[Saved data entries]
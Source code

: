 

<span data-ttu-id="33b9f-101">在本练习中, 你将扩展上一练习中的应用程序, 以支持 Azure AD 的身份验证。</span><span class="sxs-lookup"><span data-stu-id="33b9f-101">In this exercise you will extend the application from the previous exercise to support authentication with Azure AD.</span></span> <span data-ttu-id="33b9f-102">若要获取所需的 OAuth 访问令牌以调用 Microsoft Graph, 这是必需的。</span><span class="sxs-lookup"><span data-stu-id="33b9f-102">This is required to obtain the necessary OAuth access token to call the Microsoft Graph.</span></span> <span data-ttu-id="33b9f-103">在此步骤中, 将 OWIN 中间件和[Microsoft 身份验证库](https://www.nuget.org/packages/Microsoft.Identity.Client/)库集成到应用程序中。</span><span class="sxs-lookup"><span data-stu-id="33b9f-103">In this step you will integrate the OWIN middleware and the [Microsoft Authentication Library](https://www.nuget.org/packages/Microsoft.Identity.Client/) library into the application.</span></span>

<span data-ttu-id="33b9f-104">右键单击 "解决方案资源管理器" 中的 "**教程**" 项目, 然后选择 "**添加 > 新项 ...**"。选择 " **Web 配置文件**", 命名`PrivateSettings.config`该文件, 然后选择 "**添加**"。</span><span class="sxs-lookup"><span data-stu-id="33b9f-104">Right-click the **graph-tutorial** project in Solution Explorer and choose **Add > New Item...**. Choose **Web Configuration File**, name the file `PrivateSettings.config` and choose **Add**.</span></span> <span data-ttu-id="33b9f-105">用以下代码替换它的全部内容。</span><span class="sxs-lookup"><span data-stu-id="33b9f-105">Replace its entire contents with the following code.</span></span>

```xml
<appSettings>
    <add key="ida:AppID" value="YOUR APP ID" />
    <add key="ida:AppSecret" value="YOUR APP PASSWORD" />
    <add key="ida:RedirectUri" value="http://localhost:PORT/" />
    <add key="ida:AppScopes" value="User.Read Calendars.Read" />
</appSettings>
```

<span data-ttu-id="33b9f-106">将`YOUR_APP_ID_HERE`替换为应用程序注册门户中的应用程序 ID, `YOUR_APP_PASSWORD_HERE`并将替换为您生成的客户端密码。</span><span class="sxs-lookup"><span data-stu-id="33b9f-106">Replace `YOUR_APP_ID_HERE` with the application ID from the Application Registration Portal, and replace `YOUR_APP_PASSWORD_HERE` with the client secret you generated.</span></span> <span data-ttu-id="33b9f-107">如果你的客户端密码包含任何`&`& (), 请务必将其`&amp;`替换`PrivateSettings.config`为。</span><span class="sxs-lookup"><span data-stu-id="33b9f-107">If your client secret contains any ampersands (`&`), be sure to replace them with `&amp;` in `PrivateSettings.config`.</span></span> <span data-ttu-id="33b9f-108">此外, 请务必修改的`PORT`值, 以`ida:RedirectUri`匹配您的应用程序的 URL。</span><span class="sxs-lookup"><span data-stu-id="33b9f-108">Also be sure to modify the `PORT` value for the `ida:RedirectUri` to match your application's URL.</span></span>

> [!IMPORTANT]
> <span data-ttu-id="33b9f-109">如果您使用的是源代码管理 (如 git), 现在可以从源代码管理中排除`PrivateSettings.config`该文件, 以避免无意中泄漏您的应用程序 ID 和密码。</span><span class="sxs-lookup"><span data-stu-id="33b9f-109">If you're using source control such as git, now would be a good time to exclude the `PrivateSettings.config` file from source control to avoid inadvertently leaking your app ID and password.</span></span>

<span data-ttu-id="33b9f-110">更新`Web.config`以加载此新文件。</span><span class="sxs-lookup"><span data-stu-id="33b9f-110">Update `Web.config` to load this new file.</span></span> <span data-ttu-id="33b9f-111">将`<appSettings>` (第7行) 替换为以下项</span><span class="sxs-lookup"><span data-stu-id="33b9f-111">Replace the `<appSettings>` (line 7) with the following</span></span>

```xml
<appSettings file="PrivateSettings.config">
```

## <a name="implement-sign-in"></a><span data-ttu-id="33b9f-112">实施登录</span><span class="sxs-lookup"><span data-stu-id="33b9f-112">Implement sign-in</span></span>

EXERCISE:
Please show each line in the records above that contains "code".

EXERCISE RESPONSE:
Source code
<span data-ttu-id="33b9f-104">右键单击 "解决方案资源管理器" 中的 "**教程**" 项目, 然后选择 "**添加 > 新项 ...**"。选择 " **Web 配置文件**", 命名`PrivateSettings.config`该文件, 然后选择 "**添加**"。</span><span class="sxs-lookup"><span data-stu-id="33b9f-104">Right-click the **graph-tutorial** project in Solution Explorer and choose **Add > New Item...**. Choose **Web Configuration File**, name the file `PrivateSettings.config` and choose **Add**.</span></span> <span data-ttu-id="33b9f-105">用以下代码替换它的全部内容。</span><span class="sxs-lookup"><span data-stu-id="33b9f-105">Replace its entire contents with the following code.</span></span>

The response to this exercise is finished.